Among the lines below, list those containing the string "textit".

(Source data)

=-=-=-=-=

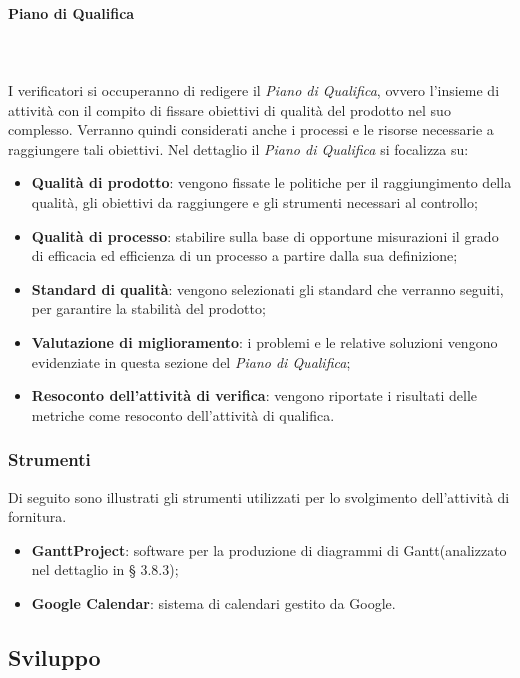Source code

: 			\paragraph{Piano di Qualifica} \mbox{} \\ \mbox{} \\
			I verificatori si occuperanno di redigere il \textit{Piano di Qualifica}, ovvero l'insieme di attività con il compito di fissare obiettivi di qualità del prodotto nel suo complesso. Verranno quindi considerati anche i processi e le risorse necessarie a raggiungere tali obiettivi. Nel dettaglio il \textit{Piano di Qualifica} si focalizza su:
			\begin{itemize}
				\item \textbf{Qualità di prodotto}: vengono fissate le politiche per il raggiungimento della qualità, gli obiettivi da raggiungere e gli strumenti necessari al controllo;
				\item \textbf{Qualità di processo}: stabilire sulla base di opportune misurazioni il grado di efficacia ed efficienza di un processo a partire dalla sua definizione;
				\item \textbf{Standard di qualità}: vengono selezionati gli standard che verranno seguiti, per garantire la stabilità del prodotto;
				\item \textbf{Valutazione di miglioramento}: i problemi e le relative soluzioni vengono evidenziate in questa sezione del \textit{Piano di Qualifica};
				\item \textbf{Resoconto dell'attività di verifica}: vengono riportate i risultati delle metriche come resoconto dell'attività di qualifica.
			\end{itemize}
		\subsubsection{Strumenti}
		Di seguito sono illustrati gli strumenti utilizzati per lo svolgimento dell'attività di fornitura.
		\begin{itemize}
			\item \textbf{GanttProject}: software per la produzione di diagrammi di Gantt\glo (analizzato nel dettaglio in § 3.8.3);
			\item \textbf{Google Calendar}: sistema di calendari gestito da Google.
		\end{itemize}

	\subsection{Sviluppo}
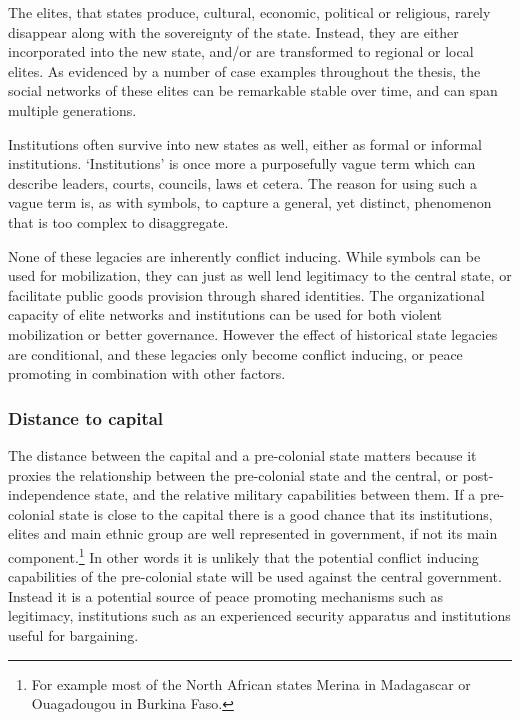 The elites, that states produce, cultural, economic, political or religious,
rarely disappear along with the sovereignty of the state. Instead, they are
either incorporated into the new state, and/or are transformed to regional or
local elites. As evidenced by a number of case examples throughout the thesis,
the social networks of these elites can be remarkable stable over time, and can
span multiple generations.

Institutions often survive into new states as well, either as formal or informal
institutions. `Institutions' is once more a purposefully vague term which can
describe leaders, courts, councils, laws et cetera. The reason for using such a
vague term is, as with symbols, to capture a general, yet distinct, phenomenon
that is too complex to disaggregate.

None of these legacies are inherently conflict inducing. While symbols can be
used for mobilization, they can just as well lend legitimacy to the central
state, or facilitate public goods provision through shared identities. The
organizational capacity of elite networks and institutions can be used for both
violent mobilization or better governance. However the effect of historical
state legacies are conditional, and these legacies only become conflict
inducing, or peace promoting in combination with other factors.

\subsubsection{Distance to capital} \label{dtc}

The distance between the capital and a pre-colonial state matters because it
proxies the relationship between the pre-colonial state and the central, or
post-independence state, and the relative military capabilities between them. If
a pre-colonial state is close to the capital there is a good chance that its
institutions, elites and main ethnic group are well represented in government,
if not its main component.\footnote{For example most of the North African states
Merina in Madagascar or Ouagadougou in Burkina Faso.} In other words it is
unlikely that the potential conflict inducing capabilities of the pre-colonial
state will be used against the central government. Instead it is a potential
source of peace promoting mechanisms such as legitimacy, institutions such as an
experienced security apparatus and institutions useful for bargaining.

=-=-=-=-=

TASK RESULT:
			I verificatori si occuperanno di redigere il \textit{Piano di Qualifica}, ovvero l'insieme di attività con il compito di fissare obiettivi di qualità del prodotto nel suo complesso. Verranno quindi considerati anche i processi e le risorse necessarie a raggiungere tali obiettivi. Nel dettaglio il \textit{Piano di Qualifica} si focalizza su:
				\item \textbf{Valutazione di miglioramento}: i problemi e le relative soluzioni vengono evidenziate in questa sezione del \textit{Piano di Qualifica};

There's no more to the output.